About this task.
Search the records for lines that contain the word "Gene". Copy them all.

Supplied entries.

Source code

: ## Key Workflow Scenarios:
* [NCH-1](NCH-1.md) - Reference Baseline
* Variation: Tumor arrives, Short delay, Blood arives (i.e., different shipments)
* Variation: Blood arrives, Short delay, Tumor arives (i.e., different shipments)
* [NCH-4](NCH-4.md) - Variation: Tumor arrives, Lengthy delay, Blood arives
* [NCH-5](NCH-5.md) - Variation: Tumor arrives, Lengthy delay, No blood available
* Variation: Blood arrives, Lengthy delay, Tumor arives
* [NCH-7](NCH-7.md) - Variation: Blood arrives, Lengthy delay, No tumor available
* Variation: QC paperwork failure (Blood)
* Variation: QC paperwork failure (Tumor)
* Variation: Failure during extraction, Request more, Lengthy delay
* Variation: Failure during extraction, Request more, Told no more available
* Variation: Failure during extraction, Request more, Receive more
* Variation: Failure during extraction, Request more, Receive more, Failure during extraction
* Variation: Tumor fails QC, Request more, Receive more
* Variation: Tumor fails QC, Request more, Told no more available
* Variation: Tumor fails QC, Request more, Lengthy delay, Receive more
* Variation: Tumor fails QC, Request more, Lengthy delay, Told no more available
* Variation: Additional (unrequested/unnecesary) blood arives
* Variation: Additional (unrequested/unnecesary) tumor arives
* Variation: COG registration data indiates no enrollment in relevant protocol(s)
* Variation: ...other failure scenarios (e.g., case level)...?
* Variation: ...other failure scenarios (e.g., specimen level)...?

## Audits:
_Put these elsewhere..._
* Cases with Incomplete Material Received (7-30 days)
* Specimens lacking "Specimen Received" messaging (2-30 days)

---

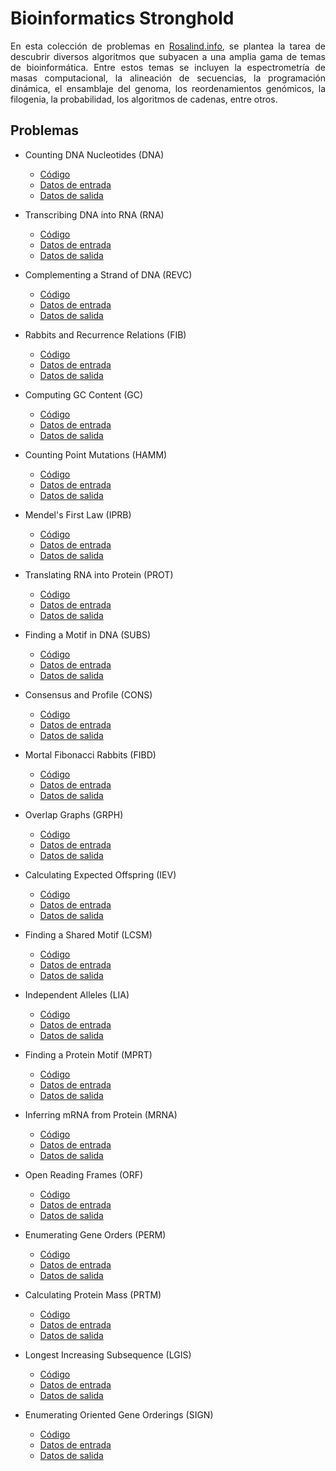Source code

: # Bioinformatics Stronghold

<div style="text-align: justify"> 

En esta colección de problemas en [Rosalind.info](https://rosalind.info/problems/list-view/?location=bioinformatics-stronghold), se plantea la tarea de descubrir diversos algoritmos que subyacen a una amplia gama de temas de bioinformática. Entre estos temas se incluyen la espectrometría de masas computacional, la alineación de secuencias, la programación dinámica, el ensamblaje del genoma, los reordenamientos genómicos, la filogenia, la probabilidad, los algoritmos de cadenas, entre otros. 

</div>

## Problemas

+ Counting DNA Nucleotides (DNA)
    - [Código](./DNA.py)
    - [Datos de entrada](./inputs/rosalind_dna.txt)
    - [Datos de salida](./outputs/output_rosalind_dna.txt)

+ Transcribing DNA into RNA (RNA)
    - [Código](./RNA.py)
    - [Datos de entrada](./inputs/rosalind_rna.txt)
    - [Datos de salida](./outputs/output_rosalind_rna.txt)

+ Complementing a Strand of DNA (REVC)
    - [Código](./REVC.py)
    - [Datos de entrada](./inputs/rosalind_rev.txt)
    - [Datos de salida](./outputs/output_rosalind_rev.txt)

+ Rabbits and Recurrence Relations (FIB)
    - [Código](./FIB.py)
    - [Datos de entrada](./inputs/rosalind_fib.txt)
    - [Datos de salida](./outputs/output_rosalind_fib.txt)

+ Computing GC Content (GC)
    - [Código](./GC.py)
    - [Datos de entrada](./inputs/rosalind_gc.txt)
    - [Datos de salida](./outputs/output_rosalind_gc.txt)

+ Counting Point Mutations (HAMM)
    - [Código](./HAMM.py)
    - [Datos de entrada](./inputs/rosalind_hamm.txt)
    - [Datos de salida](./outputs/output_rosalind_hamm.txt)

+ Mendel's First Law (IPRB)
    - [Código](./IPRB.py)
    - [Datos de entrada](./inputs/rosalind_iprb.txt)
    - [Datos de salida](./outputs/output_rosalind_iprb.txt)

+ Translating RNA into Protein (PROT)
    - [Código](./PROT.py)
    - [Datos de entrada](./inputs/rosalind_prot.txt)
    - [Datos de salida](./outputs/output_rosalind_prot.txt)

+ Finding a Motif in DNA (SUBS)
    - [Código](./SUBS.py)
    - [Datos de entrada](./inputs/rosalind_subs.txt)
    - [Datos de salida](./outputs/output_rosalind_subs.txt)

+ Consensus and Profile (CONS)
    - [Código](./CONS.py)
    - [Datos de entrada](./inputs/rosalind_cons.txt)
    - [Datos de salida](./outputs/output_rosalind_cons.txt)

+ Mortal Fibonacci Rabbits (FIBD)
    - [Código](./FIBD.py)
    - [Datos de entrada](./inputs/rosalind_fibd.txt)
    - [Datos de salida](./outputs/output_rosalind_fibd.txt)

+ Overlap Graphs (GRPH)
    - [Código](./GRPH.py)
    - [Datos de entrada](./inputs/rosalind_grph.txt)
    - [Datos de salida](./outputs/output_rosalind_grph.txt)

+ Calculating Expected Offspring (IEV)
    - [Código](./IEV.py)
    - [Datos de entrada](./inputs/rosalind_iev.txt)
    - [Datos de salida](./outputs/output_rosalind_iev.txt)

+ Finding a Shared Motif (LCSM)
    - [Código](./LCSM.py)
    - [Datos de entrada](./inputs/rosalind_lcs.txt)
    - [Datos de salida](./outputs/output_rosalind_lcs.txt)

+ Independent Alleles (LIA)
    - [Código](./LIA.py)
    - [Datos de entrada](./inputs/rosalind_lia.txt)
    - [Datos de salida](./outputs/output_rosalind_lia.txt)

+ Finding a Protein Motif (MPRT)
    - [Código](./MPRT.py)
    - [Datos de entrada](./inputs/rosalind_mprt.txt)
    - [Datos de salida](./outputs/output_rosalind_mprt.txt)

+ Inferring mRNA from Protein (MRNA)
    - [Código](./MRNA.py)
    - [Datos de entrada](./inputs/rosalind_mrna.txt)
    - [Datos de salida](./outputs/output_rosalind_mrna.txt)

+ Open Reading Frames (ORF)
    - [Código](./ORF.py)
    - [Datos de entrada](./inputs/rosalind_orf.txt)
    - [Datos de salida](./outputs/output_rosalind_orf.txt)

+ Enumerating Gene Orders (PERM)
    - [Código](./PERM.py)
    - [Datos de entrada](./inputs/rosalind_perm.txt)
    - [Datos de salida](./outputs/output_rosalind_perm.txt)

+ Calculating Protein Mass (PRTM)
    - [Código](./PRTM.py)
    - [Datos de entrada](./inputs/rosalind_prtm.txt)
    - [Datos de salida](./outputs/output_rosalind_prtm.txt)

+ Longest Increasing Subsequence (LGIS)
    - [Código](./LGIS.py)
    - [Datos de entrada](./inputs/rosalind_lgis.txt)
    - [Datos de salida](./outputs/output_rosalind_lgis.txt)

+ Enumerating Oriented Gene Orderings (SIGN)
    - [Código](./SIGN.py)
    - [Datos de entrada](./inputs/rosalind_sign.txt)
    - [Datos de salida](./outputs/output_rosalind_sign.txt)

Problem solution.
+ Enumerating Gene Orders (PERM)
+ Enumerating Oriented Gene Orderings (SIGN)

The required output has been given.